Complex formation and purification
To obtain the GPCR–Gi complex, cell pellets were thawed and suspended in lysis buffer (10 mM HEPES, pH 7.5, 0.5 mM EDTA) supplemented with 5 μM ramelteon (agonist, MCE Cat# HY-A0014) or 2-iodomelatonin (agonist, MCE Cat# HY-101176) and then rotated at 4 °C for 60 min to induce the formation of the complexes. Cell membranes were collected and homogenized in solubilization buffer buffer containing 20 mM HEPES pH 7.5, 100 mM NaCl, 5 µM agonist, 10% glycerol, 1% (w/v) n-Dodecyl-B-D-Maltoside (DDM, Anatrace Cat# D310), 0.1% (w/v) cholesteryl hemisuccinate (CHS, Sigma Cat#C6512), 0.2 µg ml−1 leupeptin (Sigma–Aldrich Cat# L5793), 100 µg ml−1 benzamidine (Sigma–Aldrich Cat# 12072), 10 mM MgCl2, 5 mM CaCl2, 1 mM MnCl2, 100 μU ml−1 lambda phosphatase (NEB Cat# P0753S), and 25 μU ml−1 apyrase (NEB Cat# M0398S), and then incubated at 4 °C for 90 min. The supernatant was isolated by centrifugation at 28,000 × g for 60 min and incubated with the Anti-FLAG M1 affinity resin (M1 resin, Sigma–Aldrich Cat# A4596) at 4 °C for 90 min. M1 resin was then collected and washed with the wash buffer containing 20 mM HEPES pH 7.5, 100 mM NaCl, 5 µM agonist, 0.1% DDM, 0.01% CHS, and 2 mM CaCl2. Buffer exchange from DDM buffer to lauryl maltose neopentyl glycol (LMNG, Anatrace, Cat# 4216588) buffer was performed in a stepwise manner. After buffer exchange, the M1 resin was further washed with LMNG buffer containing 20 mM HEPES pH 7.5, 100 mM NaCl, 5 µM agonist, 0.01% (w/v) LMNG, 0.001% (w/v) CHS, and 2 mM CaCl2. The complex was eluted with elution buffer containing 20 mM HEPES pH 7.5, 100 mM NaCl, 5 µM agonist, 0.00075% (w/v) LMNG, 0.00025% (w/v) glycol-diosgenin (GDN, Anatrace Cat#GDN101), 0.0001% CHS, 5 µM agonist, 5 mM EDTA, and 200 µg ml−1 synthesized Flag peptide. The eluted complex was concentrated and incubated with scFv1644 at a molar ratio of 1:1.5 for 60 min on ice. The complex was further purified by size-exclusion chromatography using a Superdex 200 Increase 10/300 column (GE Healthcare) pre-equilibrated with buffer containing 20 mM HEPES, pH 7.5, 100 mM NaCl, 0.00075% (w/v) LMNG, 0.00025% (w/v) GDN, 0.0001% (w/v) CHS, and 5 μM agonist. The complex fractions were collected and concentrated to 5 mg/ml using a 100-kDa molecular weight cutoff concentrator (Millipore) for electron microscopy experiments.

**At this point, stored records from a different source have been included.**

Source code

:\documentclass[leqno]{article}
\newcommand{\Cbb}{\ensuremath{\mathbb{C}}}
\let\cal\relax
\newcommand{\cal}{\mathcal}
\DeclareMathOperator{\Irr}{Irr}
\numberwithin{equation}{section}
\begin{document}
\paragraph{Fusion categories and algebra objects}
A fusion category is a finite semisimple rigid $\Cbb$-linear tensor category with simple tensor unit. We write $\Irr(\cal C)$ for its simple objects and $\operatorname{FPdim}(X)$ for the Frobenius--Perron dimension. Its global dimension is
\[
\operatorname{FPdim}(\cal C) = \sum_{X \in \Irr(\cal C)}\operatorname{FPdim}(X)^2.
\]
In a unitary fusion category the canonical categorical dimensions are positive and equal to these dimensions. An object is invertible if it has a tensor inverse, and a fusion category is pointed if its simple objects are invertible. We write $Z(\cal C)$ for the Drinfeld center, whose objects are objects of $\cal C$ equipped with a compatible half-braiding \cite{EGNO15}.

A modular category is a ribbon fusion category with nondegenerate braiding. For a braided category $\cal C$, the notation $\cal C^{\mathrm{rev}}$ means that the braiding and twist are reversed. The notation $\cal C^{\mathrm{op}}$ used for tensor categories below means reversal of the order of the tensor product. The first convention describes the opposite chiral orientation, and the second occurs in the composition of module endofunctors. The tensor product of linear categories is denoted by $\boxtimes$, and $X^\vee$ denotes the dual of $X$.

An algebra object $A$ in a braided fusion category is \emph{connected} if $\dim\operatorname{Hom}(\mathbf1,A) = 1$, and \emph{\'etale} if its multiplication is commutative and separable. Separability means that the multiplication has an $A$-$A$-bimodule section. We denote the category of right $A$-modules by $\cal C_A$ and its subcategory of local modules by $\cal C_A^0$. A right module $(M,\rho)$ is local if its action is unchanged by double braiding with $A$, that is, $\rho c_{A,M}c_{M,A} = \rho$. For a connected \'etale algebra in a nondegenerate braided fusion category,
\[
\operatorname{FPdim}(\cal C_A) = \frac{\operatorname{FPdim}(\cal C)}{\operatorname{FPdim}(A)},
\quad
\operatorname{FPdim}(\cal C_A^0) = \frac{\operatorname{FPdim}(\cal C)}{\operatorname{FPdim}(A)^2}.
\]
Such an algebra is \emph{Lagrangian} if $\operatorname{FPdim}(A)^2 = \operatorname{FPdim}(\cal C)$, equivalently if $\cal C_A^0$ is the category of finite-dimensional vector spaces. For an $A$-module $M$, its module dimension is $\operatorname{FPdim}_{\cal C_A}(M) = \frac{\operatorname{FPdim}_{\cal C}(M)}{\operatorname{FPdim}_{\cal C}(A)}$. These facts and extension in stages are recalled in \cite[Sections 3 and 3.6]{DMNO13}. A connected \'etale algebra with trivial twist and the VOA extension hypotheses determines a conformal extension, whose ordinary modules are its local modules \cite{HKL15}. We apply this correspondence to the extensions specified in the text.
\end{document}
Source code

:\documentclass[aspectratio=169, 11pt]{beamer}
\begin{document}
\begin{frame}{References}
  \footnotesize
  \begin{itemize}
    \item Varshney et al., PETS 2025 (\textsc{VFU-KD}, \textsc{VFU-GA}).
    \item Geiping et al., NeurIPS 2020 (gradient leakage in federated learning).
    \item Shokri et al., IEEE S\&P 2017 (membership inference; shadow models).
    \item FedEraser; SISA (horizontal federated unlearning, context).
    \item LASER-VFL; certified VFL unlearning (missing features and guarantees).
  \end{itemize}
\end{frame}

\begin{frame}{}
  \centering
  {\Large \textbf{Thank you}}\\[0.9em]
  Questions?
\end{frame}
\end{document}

Cryo-grid preparation and EM data collection
To prepare the cryo-EM sample, 3 μl purified complex was applied onto the amorphous alloy film grid (M024-Au300-R12/13)45 or 100 Holey Carbon film (Au, 300 mesh, N1-C14nAu30-01), glow-discharged by the easiGlow™ Glow Discharge Cleaning System (PELCO, USA) at 15 mA for 45 s. At 4 °C and 95% humidity, the sample was waited for 3 s and blotted for 2 s. Grids were plunge-frozen in liquid ethane cooled by liquid nitrogen using Vitrobot Mark IV (Thermo Fisher Scientific) and then stored in liquid nitrogen until checked. Movies were collected on a 300 kV Titan Krios Gi3 microscope (Thermo Fisher Scientific FEI, the Kobillka Cryo-EM Center of the Chinese University of Hong Kong, Shenzhen). The raw movies were recorded by a Gatan K3 BioQuantum camera at a magnification of 105,000, and the pixel size was 0.83 Å. Inelastically scattered electrons were excluded by a GIF Quantum energy filter (Gatan, USA) using a slit width of 20 eV. The movie stacks were acquired with the defocus range of −1.1 to −2.0 micron with a total exposure time of 2.5 s fragmented into 50 frames (0.05 s/frame) and with a dose rate of 21.2 e/pixel/s. Automated single-particle data acquisition was performed using SerialEM 3.7.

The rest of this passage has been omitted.